0

I am dealing with the design of bash routine which consist of several functions designed to proces step-by-step input data

The first function sorts lines in each of processed CSVs based on the numbers either in the column 2 or column3:

# function 1: sort data using either function 1 or function 2
sort_data () {
   for csv in "${rescore}"/${str_name}/*.csv; do
    csv_name=$(basename "$csv" .csv)
    # A) sorting based on the first column :
    #sort -k1.4,1n ${csv} > "${rescore}"/${str_name}/${csv_name}_std.csv
    # B) sorting based on the second column (dG):
    LC_ALL=C sort -k2,2g ${csv} > "${rescore}"/${str_name}/${csv_name}_std.csv
    rm $csv
   done
}

In this case sorting method A is disabled (comented) manually, so the script uses method B. I need to add a condition in this function that would switch beetween A and B depending on the option defined during execution of my bash script in the shell.
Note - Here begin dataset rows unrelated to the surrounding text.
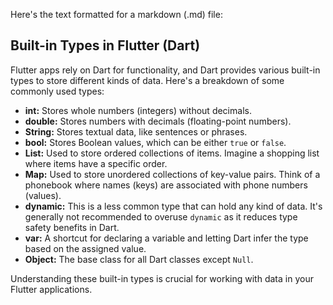 Here's the text formatted for a markdown (.md) file:

## Built-in Types in Flutter (Dart)

Flutter apps rely on Dart for functionality, and Dart provides various built-in types to store different kinds of data. Here's a breakdown of some commonly used types:

* **int:** Stores whole numbers (integers) without decimals. 
* **double:** Stores numbers with decimals (floating-point numbers).
* **String:** Stores textual data, like sentences or phrases.
* **bool:** Stores Boolean values, which can be either `true` or `false`.
* **List:** Used to store ordered collections of items. Imagine a shopping list where items have a specific order.
* **Map:** Used to store unordered collections of key-value pairs. Think of a phonebook where names (keys) are associated with phone numbers (values).
* **dynamic:** This is a less common type that can hold any kind of data. It's generally not recommended to overuse `dynamic` as it reduces type safety benefits in Dart.
* **var:** A shortcut for declaring a variable and letting Dart infer the type based on the assigned value.
* **Object:** The base class for all Dart classes except `Null`. 

Understanding these built-in types is crucial for working with data in your Flutter applications.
The same logic for the second function (in the same bash script), which merge several input CSV files and then remove repeated columns in the merged file

# function 2: fuse several files and remove repeated columns via AWK if it's nessesary
table_fuse () {   
    paste -d'\t' "${rescore}"/${str_name}/*.csv >> "${rescore}"/${str_name}/${dataset}_${str_name}.csv | column -t -s$'\t'
   ## remove repeated columns: only to activate with sorting method A
   #awk '{first=$1;gsub(/[Ll]ig([0-9]+)?(\([-azA-Z]+\))?/,"");print first,$0}' "${rescore}"/${dataset}_${str_name}.csv > "${rescore}"/${dataset}_${str_name}_fin.csv 
}

In this case the AWK part of the function 2 is disabled and I need to activate it or disable depending on the same option defined for the first function during execution of my bash script.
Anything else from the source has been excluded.